» ASSIGNMENT: Below are records. Return each one exactly as written.

___ EXERCISE MATERIALS

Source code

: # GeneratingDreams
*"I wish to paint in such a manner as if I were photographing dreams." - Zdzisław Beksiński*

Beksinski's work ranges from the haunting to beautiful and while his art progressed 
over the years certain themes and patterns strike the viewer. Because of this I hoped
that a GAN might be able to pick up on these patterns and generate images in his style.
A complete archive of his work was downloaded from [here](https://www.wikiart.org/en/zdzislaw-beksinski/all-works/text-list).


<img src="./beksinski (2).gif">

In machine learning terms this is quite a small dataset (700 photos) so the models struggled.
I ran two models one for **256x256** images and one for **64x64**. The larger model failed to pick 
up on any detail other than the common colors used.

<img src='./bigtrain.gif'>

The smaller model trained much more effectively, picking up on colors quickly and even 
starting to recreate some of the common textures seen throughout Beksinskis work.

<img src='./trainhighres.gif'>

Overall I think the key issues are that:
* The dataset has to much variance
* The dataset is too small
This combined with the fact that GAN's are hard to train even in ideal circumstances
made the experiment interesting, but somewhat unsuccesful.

______

» ANSWER BOX:
Source code

: # GeneratingDreams
*"I wish to paint in such a manner as if I were photographing dreams." - Zdzisław Beksiński*

Beksinski's work ranges from the haunting to beautiful and while his art progressed 
over the years certain themes and patterns strike the viewer. Because of this I hoped
that a GAN might be able to pick up on these patterns and generate images in his style.
A complete archive of his work was downloaded from [here](https://www.wikiart.org/en/zdzislaw-beksinski/all-works/text-list).


<img src="./beksinski (2).gif">

In machine learning terms this is quite a small dataset (700 photos) so the models struggled.
I ran two models one for **256x256** images and one for **64x64**. The larger model failed to pick 
up on any detail other than the common colors used.

<img src='./bigtrain.gif'>

The smaller model trained much more effectively, picking up on colors quickly and even 
starting to recreate some of the common textures seen throughout Beksinskis work.

<img src='./trainhighres.gif'>

Overall I think the key issues are that:
* The dataset has to much variance
* The dataset is too small
This combined with the fact that GAN's are hard to train even in ideal circumstances
made the experiment interesting, but somewhat unsuccesful.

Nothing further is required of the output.